(PROVIDED MATERIAL Opens)

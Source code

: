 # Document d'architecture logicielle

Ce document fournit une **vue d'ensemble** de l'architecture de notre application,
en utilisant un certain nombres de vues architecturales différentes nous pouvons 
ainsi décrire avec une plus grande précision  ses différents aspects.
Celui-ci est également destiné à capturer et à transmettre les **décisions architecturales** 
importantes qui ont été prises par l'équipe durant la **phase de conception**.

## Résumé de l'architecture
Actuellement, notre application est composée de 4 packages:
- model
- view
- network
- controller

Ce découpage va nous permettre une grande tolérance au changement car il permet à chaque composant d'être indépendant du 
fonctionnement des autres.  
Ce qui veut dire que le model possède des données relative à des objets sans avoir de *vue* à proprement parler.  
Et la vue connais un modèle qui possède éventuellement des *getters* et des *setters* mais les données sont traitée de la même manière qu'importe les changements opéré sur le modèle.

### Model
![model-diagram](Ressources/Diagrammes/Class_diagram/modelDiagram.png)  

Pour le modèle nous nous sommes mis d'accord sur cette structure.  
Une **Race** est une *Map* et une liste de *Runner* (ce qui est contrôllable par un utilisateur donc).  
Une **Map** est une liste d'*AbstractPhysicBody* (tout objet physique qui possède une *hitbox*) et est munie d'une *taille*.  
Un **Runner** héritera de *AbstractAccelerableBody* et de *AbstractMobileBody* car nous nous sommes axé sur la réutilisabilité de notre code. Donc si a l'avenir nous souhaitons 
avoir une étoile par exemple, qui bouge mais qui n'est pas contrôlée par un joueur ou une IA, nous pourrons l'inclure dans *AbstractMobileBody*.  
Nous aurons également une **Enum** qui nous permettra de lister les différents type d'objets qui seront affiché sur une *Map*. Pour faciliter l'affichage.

(PROVIDED MATERIAL Closes)
(PROVIDED MATERIAL Opens)

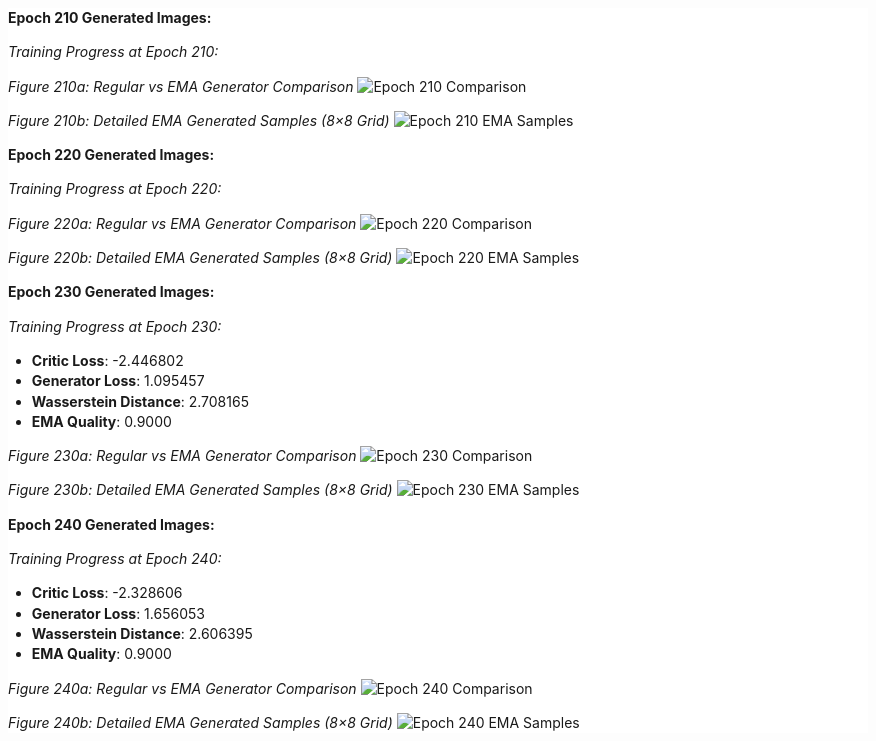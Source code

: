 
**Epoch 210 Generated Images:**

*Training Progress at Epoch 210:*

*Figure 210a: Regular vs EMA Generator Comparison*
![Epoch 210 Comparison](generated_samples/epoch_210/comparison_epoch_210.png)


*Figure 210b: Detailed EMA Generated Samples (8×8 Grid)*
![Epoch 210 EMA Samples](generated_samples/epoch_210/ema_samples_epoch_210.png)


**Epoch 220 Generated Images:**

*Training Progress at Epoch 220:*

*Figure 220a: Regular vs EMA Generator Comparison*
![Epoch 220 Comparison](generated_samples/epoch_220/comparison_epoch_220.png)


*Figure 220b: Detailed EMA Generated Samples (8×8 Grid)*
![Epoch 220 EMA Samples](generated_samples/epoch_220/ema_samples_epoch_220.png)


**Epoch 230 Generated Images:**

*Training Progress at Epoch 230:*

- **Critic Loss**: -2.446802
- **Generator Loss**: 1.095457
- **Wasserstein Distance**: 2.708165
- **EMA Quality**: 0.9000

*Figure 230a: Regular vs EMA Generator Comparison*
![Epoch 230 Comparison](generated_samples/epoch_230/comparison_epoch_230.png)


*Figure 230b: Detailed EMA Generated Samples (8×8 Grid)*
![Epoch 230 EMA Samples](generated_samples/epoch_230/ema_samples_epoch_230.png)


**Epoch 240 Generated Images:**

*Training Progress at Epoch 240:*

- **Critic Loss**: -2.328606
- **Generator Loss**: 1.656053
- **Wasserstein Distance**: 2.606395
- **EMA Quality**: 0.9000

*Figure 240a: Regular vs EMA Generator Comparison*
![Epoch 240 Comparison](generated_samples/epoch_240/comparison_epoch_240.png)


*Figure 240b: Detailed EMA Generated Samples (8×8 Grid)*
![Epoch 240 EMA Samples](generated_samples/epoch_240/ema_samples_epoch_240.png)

(PROVIDED MATERIAL Closes)
(PROVIDED MATERIAL Opens)

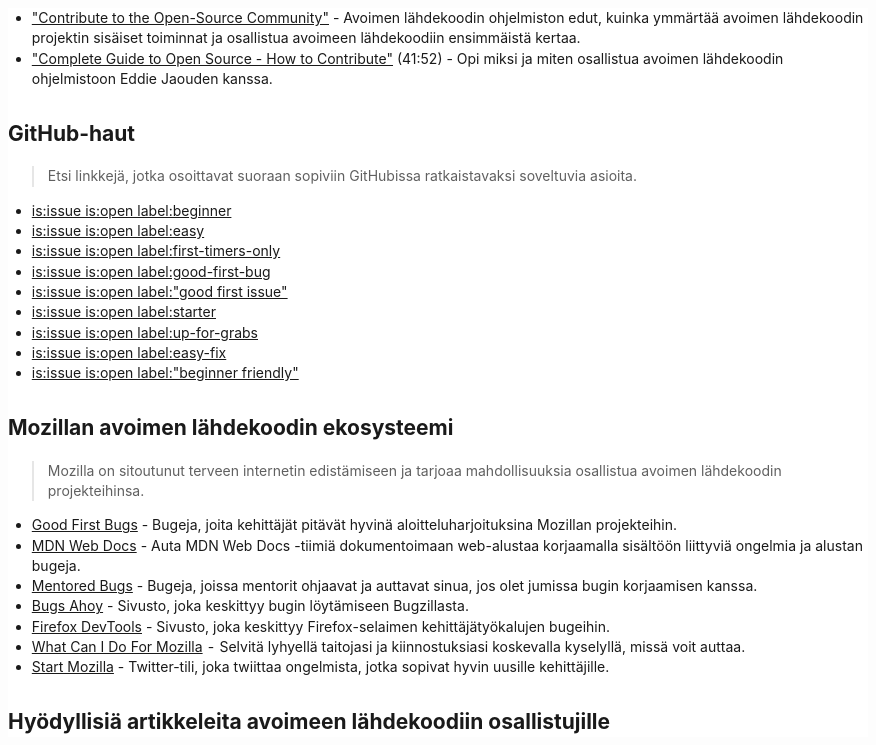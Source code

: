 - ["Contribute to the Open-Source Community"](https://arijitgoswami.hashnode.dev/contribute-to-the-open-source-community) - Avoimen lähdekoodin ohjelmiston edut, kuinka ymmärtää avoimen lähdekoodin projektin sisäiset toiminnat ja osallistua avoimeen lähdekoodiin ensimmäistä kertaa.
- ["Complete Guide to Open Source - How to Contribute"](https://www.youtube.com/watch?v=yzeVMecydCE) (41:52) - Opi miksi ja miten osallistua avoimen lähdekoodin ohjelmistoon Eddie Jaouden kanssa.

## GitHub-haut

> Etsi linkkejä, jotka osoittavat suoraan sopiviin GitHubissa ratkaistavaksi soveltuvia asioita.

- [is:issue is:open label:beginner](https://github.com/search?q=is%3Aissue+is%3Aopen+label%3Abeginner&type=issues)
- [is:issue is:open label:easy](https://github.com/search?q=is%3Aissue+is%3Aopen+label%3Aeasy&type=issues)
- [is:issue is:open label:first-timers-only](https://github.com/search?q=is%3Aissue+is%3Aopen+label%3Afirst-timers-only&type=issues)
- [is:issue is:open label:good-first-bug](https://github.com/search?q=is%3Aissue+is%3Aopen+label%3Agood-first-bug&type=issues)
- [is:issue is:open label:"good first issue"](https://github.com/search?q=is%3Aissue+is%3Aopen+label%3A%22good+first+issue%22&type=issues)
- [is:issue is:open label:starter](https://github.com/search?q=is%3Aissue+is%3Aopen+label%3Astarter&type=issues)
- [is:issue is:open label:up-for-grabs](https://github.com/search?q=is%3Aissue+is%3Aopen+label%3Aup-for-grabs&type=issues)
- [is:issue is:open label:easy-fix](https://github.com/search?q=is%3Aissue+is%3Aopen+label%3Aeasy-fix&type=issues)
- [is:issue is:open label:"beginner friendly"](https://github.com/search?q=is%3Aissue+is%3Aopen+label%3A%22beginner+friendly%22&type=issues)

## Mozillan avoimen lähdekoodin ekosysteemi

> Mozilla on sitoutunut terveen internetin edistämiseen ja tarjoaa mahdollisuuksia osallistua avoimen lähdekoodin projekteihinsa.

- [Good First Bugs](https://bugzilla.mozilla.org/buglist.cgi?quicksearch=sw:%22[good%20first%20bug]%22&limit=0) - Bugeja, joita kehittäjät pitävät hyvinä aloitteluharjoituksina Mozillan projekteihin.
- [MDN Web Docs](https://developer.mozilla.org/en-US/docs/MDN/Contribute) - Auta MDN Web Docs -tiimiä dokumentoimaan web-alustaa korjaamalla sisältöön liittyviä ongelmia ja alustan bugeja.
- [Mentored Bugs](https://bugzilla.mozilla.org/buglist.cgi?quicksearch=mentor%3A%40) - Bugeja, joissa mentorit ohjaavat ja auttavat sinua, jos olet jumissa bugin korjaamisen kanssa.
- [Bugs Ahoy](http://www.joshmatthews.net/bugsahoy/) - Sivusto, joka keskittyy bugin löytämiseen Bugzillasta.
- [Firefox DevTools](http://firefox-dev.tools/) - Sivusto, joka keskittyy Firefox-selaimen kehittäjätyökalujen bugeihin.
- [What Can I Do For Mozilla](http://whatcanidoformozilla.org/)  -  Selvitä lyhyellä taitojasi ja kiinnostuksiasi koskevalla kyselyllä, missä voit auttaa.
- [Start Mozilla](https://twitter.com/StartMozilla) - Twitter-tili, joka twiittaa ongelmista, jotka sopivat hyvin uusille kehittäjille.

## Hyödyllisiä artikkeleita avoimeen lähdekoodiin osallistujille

(PROVIDED MATERIAL Closes)

EXERCISE DESCRIPTION → Search the listing above for the word "architecturales", and copy every line that has it.

ANSWER SECTION →
en utilisant un certain nombres de vues architecturales différentes nous pouvons 
Celui-ci est également destiné à capturer et à transmettre les **décisions architecturales** 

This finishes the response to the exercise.